Tapi hasil berkata lain, tim sekelas Thailad dan Singapura mereka paksa menyerah, Brunei hingga Laos pun di labas tak berbekas. Hanya Vietnam yang mungkin sedikit sulit untuk ditaklukan. Tapi itu tidak mengurangi kekaguman saya, terlebih ketika tim besutan pelatih Indra Syafri itu berhasil membuktikan kedewasaan mereka dengan mengalahkan Myanmar dengan skor 4-2 di semifinal.
Mengapa saya sebut kedewasaan? Karena jika jadi mereka mungkin saya pun akan down, ketika kemenangan sudah di depan mata namun kemudian justru kebobolan dua gol dalam waktu nyaris berdekatan.
Biasanya, mental pemain apalagi pemain muda, akan langsung jatuh di sana. Beberapa kali saya menonton tim yang bernasib serupa dan akhirnya seperti kehilangan visi bermain.
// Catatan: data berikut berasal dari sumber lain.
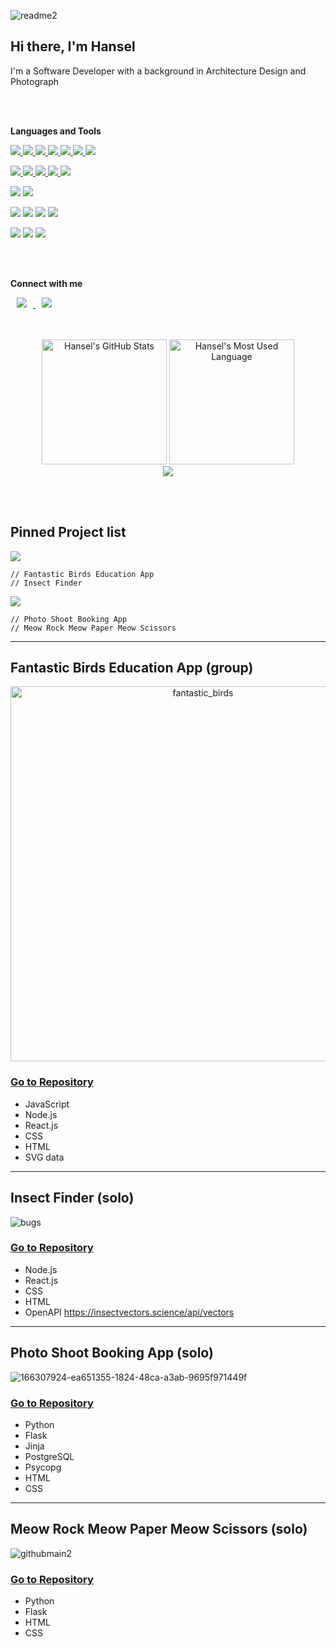 ![readme2](https://user-images.githubusercontent.com/43307207/172579168-488a9d0f-11dc-4803-9bbb-53c0c6f5d7b0.png)


## Hi there, I'm Hansel

I'm a Software Developer with a background in Architecture Design and Photograph

<br>

<br>

**Languages and Tools**

<p align = "left"><a href="https://github.com/hanselkang?tab=repositories&q=&type=&language=javascript&sort="> <img src="https://img.shields.io/badge/JavaScript-yellow?style=flat&logo=javascript&logoColor=black"/> <img src="https://img.shields.io/badge/React-lightgrey?style=flat&logo=react&logoColor=grey"/> <img src="https://img.shields.io/badge/Cypress-lightgrey?style=flat&logo=cypress&logoColor=grey"/> <img src="https://img.shields.io/badge/MongoDB-lightgrey?style=flat&logo=mongodb&logoColor=grey"/> <img src="https://img.shields.io/badge/Express.js-lightgrey?style=flat&logo=express&logoColor=grey"/> <img src="https://img.shields.io/badge/Insomnia-lightgrey?style=flat&logo=insomnia&logoColor=grey"/> <img src="https://img.shields.io/badge/Compass-lightgrey?style=flat&logo=compass&logoColor=grey"/></a> </p>  

<p align = "left"> <a href="https://github.com/hanselkang?tab=repositories&q=&type=&language=python&sort=">
    <img src="https://img.shields.io/badge/Python-3776AB?style=flat&logo=python&logoColor=white"/>  <img src="https://img.shields.io/badge/Flask-lightgrey?style=flat&logo=flask&logoColor=grey"/> <img src="https://img.shields.io/badge/Jinja-lightgrey?style=flat&logo=jinja&logoColor=grey"/> <img src="https://img.shields.io/badge/PostgreSQL-lightgrey?style=flat&logo=postgresql&logoColor=grey"/> <img src="https://img.shields.io/badge/Jupyter-lightgrey?style=flat&logo=jupyter&logoColor=grey"/></a></p> 
    
<p align = "left"> 
    <img src="https://img.shields.io/badge/Java-ED8B00?style=flat&logo=java&logoColor=black"/>  <img src="https://img.shields.io/badge/Spring-lightgrey?style=flat&logo=spring&logoColor=grey"/> </p> 

<p align = "left"> 
   <img src="https://img.shields.io/badge/HTML5-E34F26?style=flat&logo=html5&logoColor=grey"/>  <img src="https://img.shields.io/badge/CSS3-1572B6?style=flat&logo=css3&logoColor=grey"/>  <img src="https://img.shields.io/badge/Git-100000?style=flat&logo=git&logoColor=grey"/> <img src="https://img.shields.io/badge/GitHub-100000?style=flat&logo=github&logoColor=grey"/></p> 

<p align = "left"> 
   <img src="https://img.shields.io/badge/Adobe%20Illustrator-FF9A00?style=flat&logo=adobe%20illustrator&logoColor=white"/> <img src="https://img.shields.io/badge/Adobe%20Lightroom-FF9A00?style=flat&logo=adobe%20lightroom&logoColor=white"/> <img src="https://img.shields.io/badge/Adobe%20Photoshop-FF9A00?style=flat&logo=adobe%20photoshop&logoColor=white"/></p> 

<br>

<br>

**Connect with me**
<p align = "left">     
<a href="http://www.linkedin.com/in/hanselkang0121">
    <img 
        src="https://img.shields.io/badge/LinkedIn-3776AB?style=flat&logo=linkedin&logoColor=white&link=http://www.linkedin.com/in/hanselkang0121"
        style="height : auto; margin-left : 10px; margin-right : 10px; "/>
</a>

<a href="http://instagram.com/hansel_in_scotland">
    <img 
        src="http://img.shields.io/badge/-instagram-lightgrey?style=social&logo=instagram&link=http://instagram.com/hansel_in_scotland/"
        style="height : auto; margin-left : 10px; margin-right : 10px;"/>
</a>
    
    
<br>
    

<br>
    
<p align = "center">
<br>

  <img alt="Hansel's GitHub Stats" src="https://github-readme-stats.vercel.app/api?username=hanselkang&show_icons=true&hide_border=false&title_color=ff652f&icon_color=FFE400&bg_color=09131B&text_color=ffffff&border_color=0c1a25" height="200px" />
  <img alt="Hansel's Most Used Language" src="https://github-readme-stats.vercel.app/api/top-langs/?username=hanselkang" height="200px"/>
<br>
 <a href="https://hits.seeyoufarm.com"><img src="https://hits.seeyoufarm.com/api/count/incr/badge.svg?url=https%3A%2F%2Fgithub.com%2Fhanselkang%2F&count_bg=%23ACACAC&title_bg=%23555555&icon=&icon_color=%23E7E7E7&title=hits&edge_flat=false"/></a>
</p>
<br>

<br>
    
## Pinned Project list
    
<a href="https://github.com/hanselkang?tab=repositories&q=&type=&language=javascript&sort=">
<img src="https://img.shields.io/badge/JavaScript-lightgrey?style=flat&logo=javascript&logoColor=grey"/> </a>
    
    
    // Fantastic Birds Education App
    // Insect Finder
    
<a href="https://github.com/hanselkang?tab=repositories&q=&type=&language=python&sort=">
<img src="https://img.shields.io/badge/Python-lightgrey?style=flat&logo=python&logoColor=grey"/> </a>
    
    // Photo Shoot Booking App
    // Meow Rock Meow Paper Meow Scissors
    
----------------

## Fantastic Birds Education App (group)


<p align = "center">    
<img width="600px" alt="fantastic_birds" src="https://user-images.githubusercontent.com/43307207/172611879-860c3765-4ef3-417e-85b8-9adbdeb13e32.png">
</p>

### [Go to Repository](https://github.com/hanselkang/fantastic_birds)
* JavaScript
* Node.js
* React.js
* CSS
* HTML
* SVG data
 
----------------

## Insect Finder (solo)

![bugs](https://user-images.githubusercontent.com/43307207/170223129-dd5c0ca7-517e-4075-b85c-67ab772eb953.png)


### [Go to Repository](https://github.com/hanselkang/find_insect)
* Node.js
* React.js
* CSS
* HTML
* OpenAPI https://insectvectors.science/api/vectors

----------------

## Photo Shoot Booking App (solo)

![166307924-ea651355-1824-48ca-a3ab-9695f971449f](https://user-images.githubusercontent.com/43307207/168770093-1e82c6f6-3026-44a8-a6f6-5b9291716065.jpg)


### [Go to Repository](https://github.com/hanselkang/photo_shoot_booking_project)
* Python
* Flask
* Jinja 
* PostgreSQL
* Psycopg
* HTML
* CSS

------------

## Meow Rock Meow Paper Meow Scissors (solo)

![githubmain2](https://user-images.githubusercontent.com/43307207/166304009-48fd1b21-bf44-466a-8897-981ff3fdb0e2.jpg)

### [Go to Repository](https://github.com/hanselkang/rock_paper_scissors)
* Python
* Flask
* HTML
* CSS




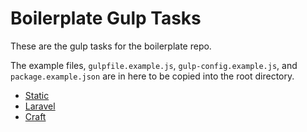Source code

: # Boilerplate Gulp Tasks

These are the gulp tasks for the boilerplate repo.

The example files, `gulpfile.example.js`, `gulp-config.example.js`, and `package.example.json` are in here to be copied into the root directory.

* [Static](https://github.com/NoDivide/boilerplate-static)
* [Laravel](https://github.com/NoDivide/boilerplate-laravel)
* [Craft](https://github.com/NoDivide/boilerplate-craft)
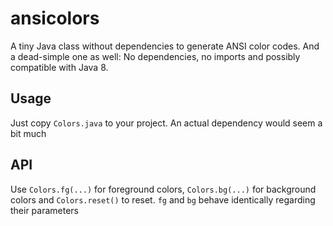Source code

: # ansicolors
A tiny Java class without dependencies to generate ANSI color codes.
And a dead-simple one as well: No dependencies, no imports and possibly compatible with Java 8.

## Usage
Just copy `Colors.java` to your project.
An actual dependency would seem a bit much

## API
Use `Colors.fg(...)` for foreground colors, `Colors.bg(...)` for background colors and `Colors.reset()` to reset. 
`fg` and `bg` behave identically regarding their parameters

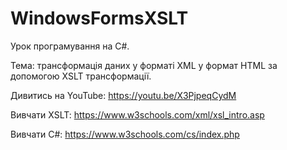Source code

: # WindowsFormsXSLT

Урок програмування на C#. 

Тема: трансформація даних у форматі XML у формат HTML за допомогою XSLT трансформації.

Дивитись на YouTube: https://youtu.be/X3PjpeqCydM

Вивчати XSLT:
https://www.w3schools.com/xml/xsl_intro.asp

Вивчати C#:
https://www.w3schools.com/cs/index.php
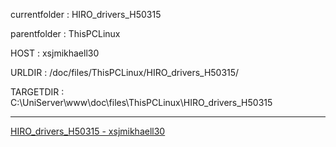 currentfolder : HIRO_drivers_H50315

parentfolder : ThisPCLinux

HOST : xsjmikhaell30

URLDIR : /doc/files/ThisPCLinux/HIRO_drivers_H50315/

TARGETDIR : C:\UniServer\www\doc\files\ThisPCLinux\HIRO_drivers_H50315
___
[HIRO_drivers_H50315 - xsjmikhaell30](http://xsjmikhaell30/doc/files/ThisPCLinux/HIRO_drivers_H50315/open-command-prompt-here.html)
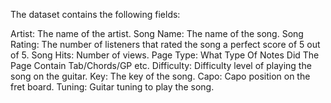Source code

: The dataset contains the following fields:

Artist: The name of the artist.
Song Name: The name of the song.
Song Rating:	The number of listeners that rated the song a perfect score of 5 out of 5.
Song Hits: Number of views.
Page Type:	What Type Of Notes Did The Page Contain Tab/Chords/GP etc.
Difficulty: Difficulty level of playing the song on the guitar.	
Key:	The key of the song.
Capo:	Capo position on the fret board. 
Tuning: Guitar tuning to play the song.
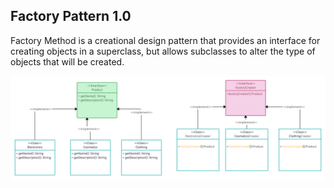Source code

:  ## Factory Pattern 1.0
Factory Method is a creational design pattern that provides an interface for creating objects in a superclass, but allows subclasses to alter the type of objects that will be created.


![Landing Page](./Factory%20Pattern%201.png)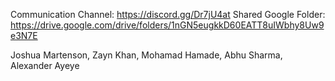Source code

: Communication Channel: https://discord.gg/Dr7jU4at
Shared Google Folder: https://drive.google.com/drive/folders/1nGN5eugkkD60EATT8uIWbhy8Uw9e3N7E

Joshua Martenson, Zayn Khan, Mohamad Hamade, Abhu Sharma, Alexander Ayeye
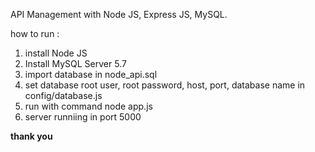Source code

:API Management with Node JS, Express JS, MySQL.

how to run :
1. install Node JS
2. Install MySQL Server 5.7
3. import database in node_api.sql
4. set database root user, root password, host, port, database name in config/database.js
5. run with command node app.js
6. server runniing in port 5000

__thank you__
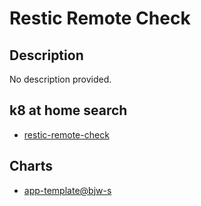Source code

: # Restic Remote Check

## Description

No description provided.

## k8 at home search

- [restic-remote-check](https://nanne.dev/k8s-at-home-search/#/restic-remote-check)

## Charts

- [app-template@bjw-s](https://bjw-s.github.io/helm-charts/)
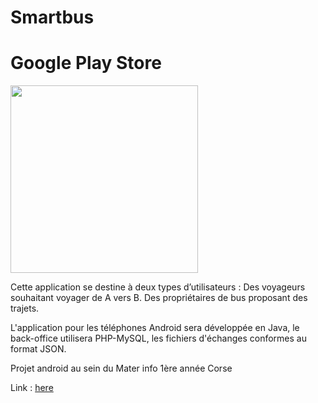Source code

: # Smartbus

Google Play Store
=============

<img style="text-align:center" src="https://lh3.googleusercontent.com/A10Ygscv6z_TCTENsK3ljTAajvdeBznrkCHHCC1Ncfum-FVlThBgW9m5vmacxJ4Ao7U=h900-rw" width="300" />

Cette application se destine à deux types d’utilisateurs :
Des voyageurs souhaitant voyager de A vers B.
Des propriétaires de bus proposant des trajets.

L'application pour les téléphones Android sera développée en Java, le back-office utilisera PHP-MySQL, les fichiers d'échanges conformes au format JSON.

Projet android au sein du Mater info 1ère année Corse

Link : [here](https://play.google.com/store/apps/details?id=com.m1.lesbuteurs.smartbus&hl=fr)

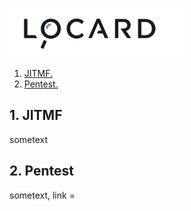 ![Image description](Locard.png)
1. [ JITMF. ](#desc)
2. [ Pentest. ](#usage)

<a name="desc"></a>
## 1. JITMF

sometext

<a name="usage"></a>
## 2. Pentest

sometext, link = <a link="Pentest"></a>
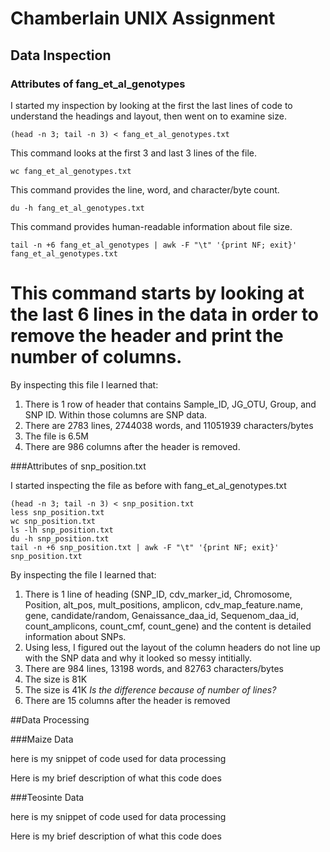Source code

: # Chamberlain UNIX Assignment

## Data Inspection

### Attributes of fang_et_al_genotypes

I started my inspection by looking at the first the last lines of code to understand the headings and layout, then went on to examine size.
    

    (head -n 3; tail -n 3) < fang_et_al_genotypes.txt
This command looks at the first 3 and last 3 lines of the file.

    wc fang_et_al_genotypes.txt
This command provides the line, word, and character/byte count.
  
    du -h fang_et_al_genotypes.txt
This command provides human-readable information about file size.
  
    tail -n +6 fang_et_al_genotypes | awk -F "\t" '{print NF; exit}' fang_et_al_genotypes.txt
This command starts by looking at the last 6 lines in the data in order to remove the header and print the number of columns.
  =

By inspecting this file I learned that:
1. There is 1 row of header that contains Sample_ID, JG_OTU, Group, and SNP ID. Within those columns are SNP data. 
2. There are 2783 lines, 2744038 words, and 11051939 characters/bytes
3. The file is 6.5M
4. There are 986 columns after the header is removed.


###Attributes of snp_position.txt

I started inspecting the file as before with fang_et_al_genotypes.txt

    (head -n 3; tail -n 3) < snp_position.txt
    less snp_position.txt
    wc snp_position.txt
    ls -lh snp_position.txt
    du -h snp_position.txt
    tail -n +6 snp_position.txt | awk -F "\t" '{print NF; exit}' snp_position.txt

By inspecting the file I learned that:
1. There is 1 line of heading (SNP_ID, cdv_marker_id, Chromosome, Position, alt_pos, mult_positions, amplicon, cdv_map_feature.name, gene,   candidate/random, Genaissance_daa_id,   Sequenom_daa_id, count_amplicons, count_cmf, count_gene) and the content is detailed information about SNPs.
2. Using less, I figured out the layout of the column headers do not line up with the SNP data and why it looked so messy intitially.
3. There are 984 lines, 13198 words, and 82763 characters/bytes
4. The size is 81K
5. The size is 41K *Is the difference because of number of lines?*
6. There are 15 columns after the header is removed


##Data Processing

###Maize Data

here is my snippet of code used for data processing

Here is my brief description of what this code does

###Teosinte Data

here is my snippet of code used for data processing

Here is my brief description of what this code does
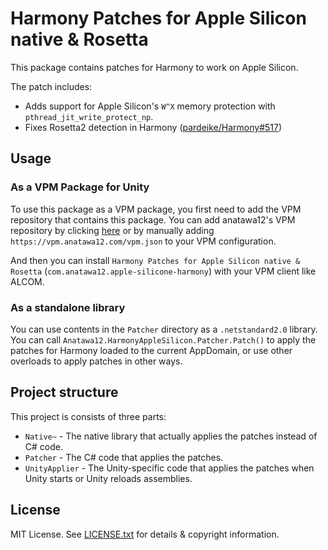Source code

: # Harmony Patches for Apple Silicon native & Rosetta

This package contains patches for Harmony to work on Apple Silicon.

The patch includes:

- Adds support for Apple Silicon's `W^X` memory protection with `pthread_jit_write_protect_np`.
- Fixes Rosetta2 detection in Harmony ([pardeike/Harmony#517])

[pardeike/Harmony#517]: https://github.com/pardeike/Harmony/issues/517

## Usage

### As a VPM Package for Unity

To use this package as a VPM package, you first need to add the VPM repository that contains this package.
You can add anatawa12's VPM repository by clicking [here][anatawa12's VPM repository] 
or by manually adding `https://vpm.anatawa12.com/vpm.json` to your VPM configuration.

And then you can install `Harmony Patches for Apple Silicon native & Rosetta` (`com.anatawa12.apple-silicone-harmony`)
with your VPM client like ALCOM.

[anatawa12's VPM repository]: https://vpm.anatawa12.com/add-repo

### As a standalone library

You can use contents in the `Patcher` directory as a `.netstandard2.0` library.
You can call `Anatawa12.HarmonyAppleSilicon.Patcher.Patch()` to apply the patches for Harmony loaded to the current AppDomain,
or use other overloads to apply patches in other ways.

## Project structure

This project is consists of three parts:

- `Native~` - The native library that actually applies the patches instead of C# code.
- `Patcher` - The C# code that applies the patches.
- `UnityApplier` - The Unity-specific code that applies the patches when Unity starts or Unity reloads assemblies.

## License

MIT License. See [LICENSE.txt](LICENSE.txt) for details & copyright information.
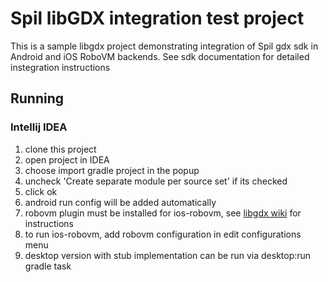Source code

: # Spil libGDX integration test project

This is a sample libgdx project demonstrating integration of Spil gdx sdk in Android and iOS RoboVM backends.
See sdk documentation for detailed instegration instructions

## Running

### Intellij IDEA
1. clone this project
2. open project in IDEA
3. choose import gradle project in the popup
4. uncheck 'Create separate module per source set' if its checked
5. click ok
6. android run config will be added automatically
8. robovm plugin must be installed for ios-robovm, see [libgdx wiki](https://github.com/libgdx/libgdx/wiki/Setting-up-your-Development-Environment-(Eclipse,-Intellij-IDEA,-NetBeans)#setup-for-ios-development) for instructions
7. to run ios-robovm, add robovm configuration in edit configurations menu
8. desktop version with stub implementation can be run via desktop:run gradle task
    
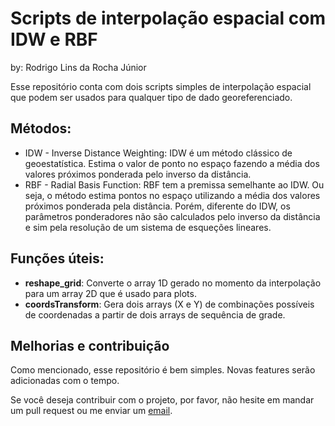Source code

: # Scripts de interpolação espacial com IDW e RBF
by: Rodrigo Lins da Rocha Júnior

Esse repositório conta com dois scripts simples de interpolação espacial que podem ser usados para qualquer tipo de dado georeferenciado.

## Métodos:

* IDW - Inverse Distance Weighting: IDW é um método clássico de geoestatística. Estima o valor de ponto no espaço fazendo a média dos valores próximos ponderada pelo inverso da distância.
* RBF - Radial Basis Function: RBF tem a premissa semelhante ao IDW. Ou seja, o método estima pontos no espaço utilizando a média dos valores próximos ponderada pela distância. Porém, diferente do IDW, os parâmetros ponderadores não são calculados pelo inverso da distância e sim pela resolução de um sistema de esqueções lineares.

## Funções úteis:

* **reshape_grid**: Converte o array 1D gerado no momento da interpolação para um array 2D que é usado para plots.
* **coordsTransform**: Gera dois arrays (X e Y) de combinações possíveis de coordenadas a partir de dois arrays de sequência de grade.


## Melhorias e contribuição
Como mencionado, esse repositório é bem simples. Novas features serão adicionadas com o tempo.

Se você deseja contribuir com o projeto, por favor, não hesite em mandar um pull request ou me enviar um [email](rodrigo.lins.jr@gmail.com).




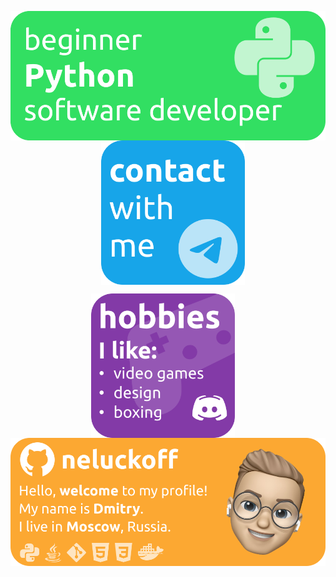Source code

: <p align="center">
<img align="center" width="560px" 
     src="https://github.com/neluckoff/neluckoff/blob/main/assets/Python.svg" />
&nbsp&nbsp&nbsp      
 <a href="t.me/neluckoff"><img align="center" width="230px" 
   src="https://github.com/neluckoff/neluckoff/blob/main/assets/Contact.svg" /></a>
</p>

<p align="center">         
 <img align="center" width="230px" 
     src="https://github.com/neluckoff/neluckoff/blob/main/assets/hobbies.svg" />
&nbsp&nbsp&nbsp     
 <img align="center" width="560px" 
     src="https://github.com/neluckoff/neluckoff/blob/main/assets/neluckoff.svg" />
</p>

<!-- <img align="right" src="https://github-readme-stats.vercel.app/api/top-langs?username=neluckoff&show_icons=true&title_color=262626&bg_color=ffffff&hide_border=true&locale=en&layout=compact&border_radius=30&card_width=370&langs_count=6" alt="neluckoff" /> -->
Tapi timnas kali ini berbeda, walaupun sudah kebobolan dua gol dan game tampaknya akan dilanjutkan ke babak penalti (seperti yang sudah-sudah), Evan Dimas dkk tetap berjuang habis-habisan menggempur pertahanan lawan.
Dan seperti yang sudah kita ketahui, usaha tidak pernah mengkhianati hasil. Dua gol tambahan cukup membuat Indonesia lega bisa lolos ke partai final dengan menyungkurkan Myanmar 4-2.
Yang menarik, tanpa mengurangi rasa hormat dan kagum pada segenap official pelatih dan pemain lainnya, gol terakhir dari Evan Dimas membuat saya senyum-senyum sendiri. Saya yang jarang menonton pertandingan sepakbola ini sangat terhibur dengan kecerdasan visi seorang Evan membangun serangan dan kelincahan Sadil Ramdhani menggocek bola. Tidak lupa peran Sani Rizki yang tidak kalah dewasa sehingga memutuskan memberikan asisst ke Evan Dimas yang berdiri lebih bebas.
Akhirnya, kemenangan itu bukan hanya sekedar angka yang terpampang  di papan skor, namun lebih dari itu, ia menegaskan
bagaimana pemain timnas kali ini bukan hanya bagus secara kualitas permainan, tapi juga matang dalam kedewasaan. Â Ya, kedewasaan dan kematangan berpikir ternyata dibutuhkan di setiap lini kehidupan, termasuk pertandingan sepakbola. Bravo Indonesia.